-- EXERCISE BRIEF --
Could you show all lines in the entries below that contain the string "using"?

(RECORDS SUPPLIED Opens)

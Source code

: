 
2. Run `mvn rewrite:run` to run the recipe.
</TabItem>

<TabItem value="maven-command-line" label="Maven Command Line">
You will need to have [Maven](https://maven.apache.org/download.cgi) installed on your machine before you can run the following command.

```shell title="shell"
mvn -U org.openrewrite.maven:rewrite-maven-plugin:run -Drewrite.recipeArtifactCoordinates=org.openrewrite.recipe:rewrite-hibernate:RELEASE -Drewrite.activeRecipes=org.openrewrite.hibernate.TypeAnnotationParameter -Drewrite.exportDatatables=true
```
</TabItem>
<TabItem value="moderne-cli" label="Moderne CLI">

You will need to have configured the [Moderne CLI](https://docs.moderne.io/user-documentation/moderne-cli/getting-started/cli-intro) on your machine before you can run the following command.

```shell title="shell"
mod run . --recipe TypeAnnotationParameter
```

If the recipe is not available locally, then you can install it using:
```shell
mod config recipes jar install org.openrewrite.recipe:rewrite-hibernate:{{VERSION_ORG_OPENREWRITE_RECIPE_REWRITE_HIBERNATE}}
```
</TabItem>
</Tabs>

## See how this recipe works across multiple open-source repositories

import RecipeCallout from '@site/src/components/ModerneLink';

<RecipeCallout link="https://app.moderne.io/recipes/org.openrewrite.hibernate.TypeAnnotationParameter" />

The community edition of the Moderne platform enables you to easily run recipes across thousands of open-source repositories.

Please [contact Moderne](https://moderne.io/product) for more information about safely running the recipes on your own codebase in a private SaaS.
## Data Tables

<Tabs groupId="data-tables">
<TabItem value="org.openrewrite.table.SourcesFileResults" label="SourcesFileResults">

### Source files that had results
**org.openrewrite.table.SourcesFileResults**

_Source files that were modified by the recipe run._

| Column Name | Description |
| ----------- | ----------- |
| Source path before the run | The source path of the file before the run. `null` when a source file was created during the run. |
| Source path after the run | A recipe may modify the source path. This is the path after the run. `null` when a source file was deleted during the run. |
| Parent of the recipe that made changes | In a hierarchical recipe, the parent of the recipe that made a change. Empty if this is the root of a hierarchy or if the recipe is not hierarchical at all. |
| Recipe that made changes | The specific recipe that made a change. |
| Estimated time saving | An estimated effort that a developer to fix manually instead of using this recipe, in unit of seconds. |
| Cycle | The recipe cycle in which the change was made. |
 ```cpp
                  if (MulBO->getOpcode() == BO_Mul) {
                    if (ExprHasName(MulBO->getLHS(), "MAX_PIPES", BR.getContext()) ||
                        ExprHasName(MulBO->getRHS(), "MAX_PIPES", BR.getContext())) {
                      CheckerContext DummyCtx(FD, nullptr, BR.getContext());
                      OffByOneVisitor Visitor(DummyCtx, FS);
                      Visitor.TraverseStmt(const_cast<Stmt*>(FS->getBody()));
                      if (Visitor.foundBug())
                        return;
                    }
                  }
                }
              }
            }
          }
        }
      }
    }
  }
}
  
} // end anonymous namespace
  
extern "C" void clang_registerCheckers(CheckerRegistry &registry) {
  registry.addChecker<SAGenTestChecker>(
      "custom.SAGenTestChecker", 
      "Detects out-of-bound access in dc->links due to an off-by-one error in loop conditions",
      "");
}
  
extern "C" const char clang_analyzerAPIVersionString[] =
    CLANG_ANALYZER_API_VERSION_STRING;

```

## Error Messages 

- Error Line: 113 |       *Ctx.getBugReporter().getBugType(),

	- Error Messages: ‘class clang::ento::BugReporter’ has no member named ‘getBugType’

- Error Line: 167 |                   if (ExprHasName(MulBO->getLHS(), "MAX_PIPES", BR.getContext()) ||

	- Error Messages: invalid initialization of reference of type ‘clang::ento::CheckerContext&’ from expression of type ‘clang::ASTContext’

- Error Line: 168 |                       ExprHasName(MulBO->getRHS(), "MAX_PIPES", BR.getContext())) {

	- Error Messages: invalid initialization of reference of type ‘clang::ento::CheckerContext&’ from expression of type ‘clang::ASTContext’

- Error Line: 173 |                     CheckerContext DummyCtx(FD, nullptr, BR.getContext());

(RECORDS SUPPLIED Closes)

-- SOLUTION FOR THIS TASK --
If the recipe is not available locally, then you can install it using:
| Estimated time saving | An estimated effort that a developer to fix manually instead of using this recipe, in unit of seconds. |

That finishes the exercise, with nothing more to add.